Home plate
Joe Marty’s Bar & Grille
Joe Marty’s
1500 BroadwaySacramento, CA 95818
The term “sports bar” can make you think “loud TVs and louder customers.” Luckily, the resurrected Joe Marty’s Bar & Grille is an old-fashioned sports bar. Yes, there are plenty of televisions, but Little Leaguers are welcome and there’s some history to learn.
Local baseball legend Joe Marty—he played for the San Francisco Seals with Joe DiMaggio—opened his namesake bar in 1938. It grew into a fusty old space, eventually destroyed by a fire in 2005. More than 10 years later, two local businessmen reopened the venue to recapture some nostalgia for the favorite community gathering spot.
The iconic baseball-themed neon sign remains, but the interior got cleaned up and well-stocked with noteworthy memorabilia, some of it salvaged from the original bar. One wall holds Land Park’s old Dooley Field scoreboard, while one of Marty’s vintage jerseys lives behind the bar.
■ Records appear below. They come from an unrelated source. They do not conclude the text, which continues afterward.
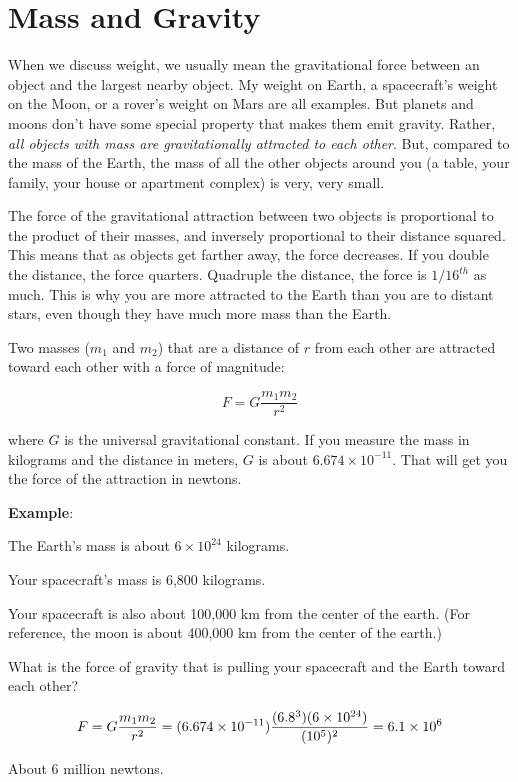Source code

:\section{Mass and Gravity}
When we discuss weight, we usually mean the gravitational force between an object and the largest nearby object. My weight on Earth, a spacecraft's weight on the Moon, or a rover's weight on Mars are all examples. But planets and moons don't have some special property that makes them emit gravity. Rather, \textit{all objects with mass are gravitationally attracted to each other}. But, compared to the mass of the Earth, the mass of all the other objects around you (a table, your family, your house or apartment complex) is very, very small. 

The
force of the gravitational attraction between two objects is proportional to the product
of their masses, and inversely proportional to their distance squared.
This means that as objects get farther away, the force decreases. If you double the distance, the force quarters. Quadruple the distance, the force is $1/16^{th}$ as much. 
This is why you are more attracted to the Earth than you are to
distant stars, even though they have much more mass than the Earth.

\begin{mdframed}[style=important, frametitle={Newton's Law of Universal Gravitation}]

Two masses ($m_1$ and $m_2$) that are a distance of
$r$ from each other are attracted toward each other with a force of
magnitude:

$$F = G\frac{m_1 m_2}{r^2}$$

where $G$ is the universal gravitational constant. If you measure the
mass in kilograms and the distance in meters, $G$ is about $6.674
\times 10^{-11}$. That will get you the force of the attraction in
newtons.

\end{mdframed}

\textbf{Example}: %

\begin{Exercise}[title={Gravity}, label=gravity_earth]

  The Earth's mass is about $6 \times 10^{24}$ kilograms.

  Your spacecraft's mass is 6,800 kilograms.

  Your spacecraft is also about 100,000 km from the center of the earth. (For 
  reference, the moon is about 400,000 km from the center of the earth.)

  What is the force of gravity that is pulling your spacecraft and the Earth 
  toward each other?

\end{Exercise}
\begin{Answer}[ref=gravity_earth]

  $$F = G\frac{m_1 m_2}{r^2} = (6.674 \times 10^{-11})\frac{(6.8 \time 10^3)(6 
  \times 10^{24})}{(10^5)^2} = 6.1 \times 10^{6}$$

  About 6 million newtons.

\end{Answer}

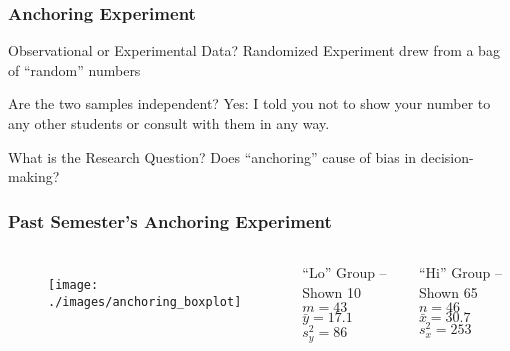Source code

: \begin{frame}
\frametitle{Anchoring Experiment}
\small
\singlespacing
%
%

\begin{block}{Observational or Experimental Data?} 
Randomized Experiment drew from a bag of ``random'' numbers 
\end{block}

\begin{block}{Are the two samples independent?}
Yes: I told you not to show your number to any other students or consult with them in any way. 
\end{block}

\begin{block}{What is the Research Question?} 
Does ``anchoring'' cause of bias in decision-making? 
\end{block}
\end{frame}
\begin{frame}[t]
\frametitle{Past Semester's Anchoring Experiment}

\begin{columns}
	\begin{figure}
	\centering
	\texttt{[image: ./images/anchoring\_boxplot]}
	\end{figure}

	\begin{block}{``Lo'' Group -- Shown 10 }
	$m = 43$\\ $\bar{y} = 17.1$ \\ $s^2_{y} = 86$
\end{block}
		\begin{block}{``Hi'' Group -- Shown 65 }
		$n =46$\\ $\bar{x} = 30.7$\\ $s^2_{x} = 253$
\end{block}

\end{columns}
\end{frame}
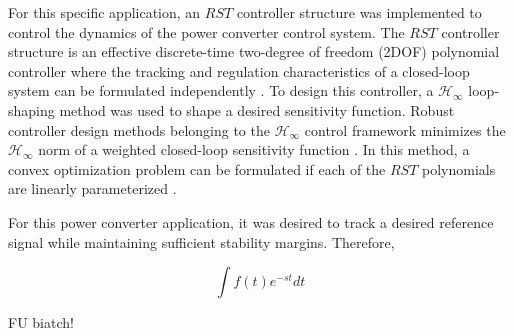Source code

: \documentclass[11pt,english]{article}
\begin{document}
For this specific application, an $RST$ controller structure was implemented to control the dynamics of the power converter control system. The $RST$ controller structure is an effective discrete-time two-degree of freedom (2DOF) polynomial controller where the tracking and regulation characteristics of a closed-loop system can be formulated independently \cite{LZ06}. To design this controller, a $\mathcal{H}_\infty$ loop-shaping method was used to shape a desired sensitivity function. Robust controller design methods belonging to the $\mathcal{H}_{\infty}$ control framework minimizes the $\mathcal{H}_{\infty}$ norm of a weighted closed-loop sensitivity function \cite{ZD98}. In this method, a convex optimization problem can be formulated if each of the $RST$ polynomials are linearly parameterized \cite{NEK15}. 

For this power converter application, it was desired to track a desired reference signal while maintaining sufficient stability margins. Therefore, 

\begin{equation}
\int f(t)e^{-st}dt
\end{equation}

FU biatch!

\end{document}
Service is mostly lunch and dinner, with breakfast on weekends. The menu isn’t pushing any boundaries, but there are some standout items. There are lots of good local beers on tap, too.
Starters include standard salty, crunchy things like fries and Parmesan pretzel bites ($4.95 each). Slightly more unusual are the street tacos ($2.50 each). The soft corn tortillas are stuffed with in-house pulled pork, and garnished with tomatillo salsa and radishes. They’re simple but well-executed, with juice oozing from the tender meat.
The oblong grilled flatbread ($5.95) is another good choice. A supple hand-formed bread holds thinly sliced Fuji apples, herb aioli, crispy bacon and blue cheese crumbles. The sweet and salty components balance well, and make for an excellent pairing with Track 7 Brewing Co.’s Bee Line Blonde ($6).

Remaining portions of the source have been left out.